**YOUR OBJECTIVE:** Verbatim reproduction of the entries is required; images must be omitted.

┌────────

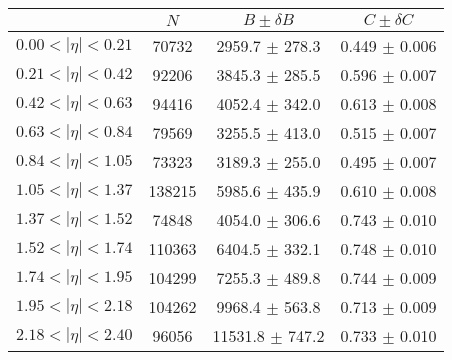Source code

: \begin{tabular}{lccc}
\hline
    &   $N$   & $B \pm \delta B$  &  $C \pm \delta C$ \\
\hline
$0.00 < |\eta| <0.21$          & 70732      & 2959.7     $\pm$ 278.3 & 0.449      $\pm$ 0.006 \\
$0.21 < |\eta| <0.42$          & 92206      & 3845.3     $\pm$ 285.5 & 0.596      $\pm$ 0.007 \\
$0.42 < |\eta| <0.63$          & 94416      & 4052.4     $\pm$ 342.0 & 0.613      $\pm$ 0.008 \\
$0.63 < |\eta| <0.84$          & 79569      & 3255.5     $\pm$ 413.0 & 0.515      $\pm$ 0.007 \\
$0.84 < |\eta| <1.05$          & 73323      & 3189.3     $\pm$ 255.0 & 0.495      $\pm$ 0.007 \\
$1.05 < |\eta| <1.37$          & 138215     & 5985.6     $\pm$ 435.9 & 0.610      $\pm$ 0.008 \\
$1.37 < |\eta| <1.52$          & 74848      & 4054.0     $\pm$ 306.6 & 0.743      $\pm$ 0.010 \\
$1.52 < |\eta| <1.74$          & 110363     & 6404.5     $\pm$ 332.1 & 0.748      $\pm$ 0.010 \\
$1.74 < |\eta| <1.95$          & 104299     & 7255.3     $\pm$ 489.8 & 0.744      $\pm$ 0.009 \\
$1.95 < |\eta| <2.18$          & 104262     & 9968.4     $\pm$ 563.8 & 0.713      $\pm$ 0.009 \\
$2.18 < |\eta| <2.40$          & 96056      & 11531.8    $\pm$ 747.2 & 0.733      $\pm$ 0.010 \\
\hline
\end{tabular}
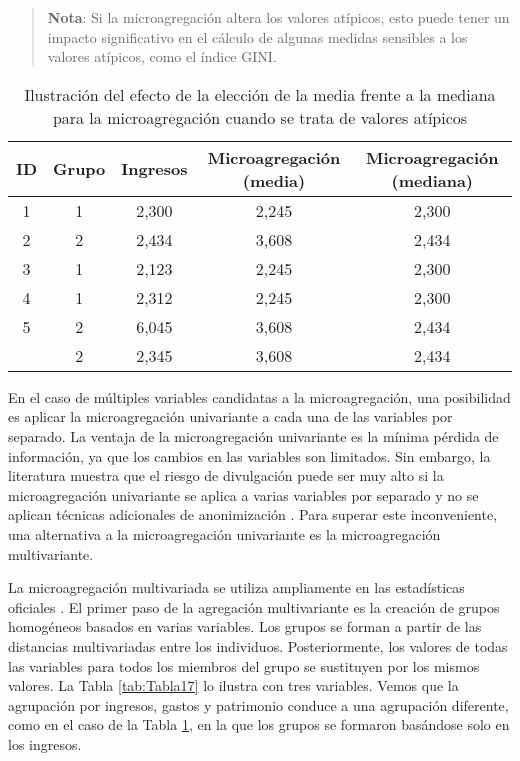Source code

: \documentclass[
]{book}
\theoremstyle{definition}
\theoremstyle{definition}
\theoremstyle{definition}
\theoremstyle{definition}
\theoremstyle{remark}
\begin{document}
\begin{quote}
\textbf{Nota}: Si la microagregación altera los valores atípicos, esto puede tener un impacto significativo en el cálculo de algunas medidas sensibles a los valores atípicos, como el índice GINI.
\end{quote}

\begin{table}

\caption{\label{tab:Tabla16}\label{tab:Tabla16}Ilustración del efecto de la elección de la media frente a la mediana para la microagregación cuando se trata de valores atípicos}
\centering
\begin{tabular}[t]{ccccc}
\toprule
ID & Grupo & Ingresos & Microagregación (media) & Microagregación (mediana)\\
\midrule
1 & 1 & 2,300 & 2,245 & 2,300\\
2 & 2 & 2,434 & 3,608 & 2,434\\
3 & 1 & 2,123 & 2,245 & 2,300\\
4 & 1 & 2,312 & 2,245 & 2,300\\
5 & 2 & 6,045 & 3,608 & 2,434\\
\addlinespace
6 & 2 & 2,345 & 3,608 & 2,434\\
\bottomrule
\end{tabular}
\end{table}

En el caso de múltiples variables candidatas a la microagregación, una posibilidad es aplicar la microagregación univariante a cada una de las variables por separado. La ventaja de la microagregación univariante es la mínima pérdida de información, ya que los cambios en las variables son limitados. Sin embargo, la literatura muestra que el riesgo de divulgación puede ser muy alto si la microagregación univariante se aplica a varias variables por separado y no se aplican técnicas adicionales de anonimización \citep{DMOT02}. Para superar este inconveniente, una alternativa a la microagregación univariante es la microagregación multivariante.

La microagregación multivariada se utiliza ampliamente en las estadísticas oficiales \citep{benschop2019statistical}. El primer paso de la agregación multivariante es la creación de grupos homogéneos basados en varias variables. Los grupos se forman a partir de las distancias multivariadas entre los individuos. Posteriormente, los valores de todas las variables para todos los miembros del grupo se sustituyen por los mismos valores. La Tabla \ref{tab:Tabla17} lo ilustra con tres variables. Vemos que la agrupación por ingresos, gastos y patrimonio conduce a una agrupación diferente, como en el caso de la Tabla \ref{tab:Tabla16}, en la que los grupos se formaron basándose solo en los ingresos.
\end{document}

└────────

**WRITTEN RESPONSE:**
Source code

: \begin{tabular}{lccc}
\hline
    &   $N$   & $B \pm \delta B$  &  $C \pm \delta C$ \\
\hline
$0.00 < |\eta| <0.21$          & 70732      & 2959.7     $\pm$ 278.3 & 0.449      $\pm$ 0.006 \\
$0.21 < |\eta| <0.42$          & 92206      & 3845.3     $\pm$ 285.5 & 0.596      $\pm$ 0.007 \\
$0.42 < |\eta| <0.63$          & 94416      & 4052.4     $\pm$ 342.0 & 0.613      $\pm$ 0.008 \\
$0.63 < |\eta| <0.84$          & 79569      & 3255.5     $\pm$ 413.0 & 0.515      $\pm$ 0.007 \\
$0.84 < |\eta| <1.05$          & 73323      & 3189.3     $\pm$ 255.0 & 0.495      $\pm$ 0.007 \\
$1.05 < |\eta| <1.37$          & 138215     & 5985.6     $\pm$ 435.9 & 0.610      $\pm$ 0.008 \\
$1.37 < |\eta| <1.52$          & 74848      & 4054.0     $\pm$ 306.6 & 0.743      $\pm$ 0.010 \\
$1.52 < |\eta| <1.74$          & 110363     & 6404.5     $\pm$ 332.1 & 0.748      $\pm$ 0.010 \\
$1.74 < |\eta| <1.95$          & 104299     & 7255.3     $\pm$ 489.8 & 0.744      $\pm$ 0.009 \\
$1.95 < |\eta| <2.18$          & 104262     & 9968.4     $\pm$ 563.8 & 0.713      $\pm$ 0.009 \\
$2.18 < |\eta| <2.40$          & 96056      & 11531.8    $\pm$ 747.2 & 0.733      $\pm$ 0.010 \\
\hline
\end{tabular}
Source code

: \documentclass[
]{book}
\theoremstyle{definition}
\theoremstyle{definition}
\theoremstyle{definition}
\theoremstyle{definition}
\theoremstyle{remark}
\begin{document}
\begin{quote}
\textbf{Nota}: Si la microagregación altera los valores atípicos, esto puede tener un impacto significativo en el cálculo de algunas medidas sensibles a los valores atípicos, como el índice GINI.
\end{quote}

\begin{table}

\caption{\label{tab:Tabla16}\label{tab:Tabla16}Ilustración del efecto de la elección de la media frente a la mediana para la microagregación cuando se trata de valores atípicos}
\centering
\begin{tabular}[t]{ccccc}
\toprule
ID & Grupo & Ingresos & Microagregación (media) & Microagregación (mediana)\\
\midrule
1 & 1 & 2,300 & 2,245 & 2,300\\
2 & 2 & 2,434 & 3,608 & 2,434\\
3 & 1 & 2,123 & 2,245 & 2,300\\
4 & 1 & 2,312 & 2,245 & 2,300\\
5 & 2 & 6,045 & 3,608 & 2,434\\
\addlinespace
6 & 2 & 2,345 & 3,608 & 2,434\\
\bottomrule
\end{tabular}
\end{table}

En el caso de múltiples variables candidatas a la microagregación, una posibilidad es aplicar la microagregación univariante a cada una de las variables por separado. La ventaja de la microagregación univariante es la mínima pérdida de información, ya que los cambios en las variables son limitados. Sin embargo, la literatura muestra que el riesgo de divulgación puede ser muy alto si la microagregación univariante se aplica a varias variables por separado y no se aplican técnicas adicionales de anonimización \citep{DMOT02}. Para superar este inconveniente, una alternativa a la microagregación univariante es la microagregación multivariante.

La microagregación multivariada se utiliza ampliamente en las estadísticas oficiales \citep{benschop2019statistical}. El primer paso de la agregación multivariante es la creación de grupos homogéneos basados en varias variables. Los grupos se forman a partir de las distancias multivariadas entre los individuos. Posteriormente, los valores de todas las variables para todos los miembros del grupo se sustituyen por los mismos valores. La Tabla \ref{tab:Tabla17} lo ilustra con tres variables. Vemos que la agrupación por ingresos, gastos y patrimonio conduce a una agrupación diferente, como en el caso de la Tabla \ref{tab:Tabla16}, en la que los grupos se formaron basándose solo en los ingresos.
\end{document}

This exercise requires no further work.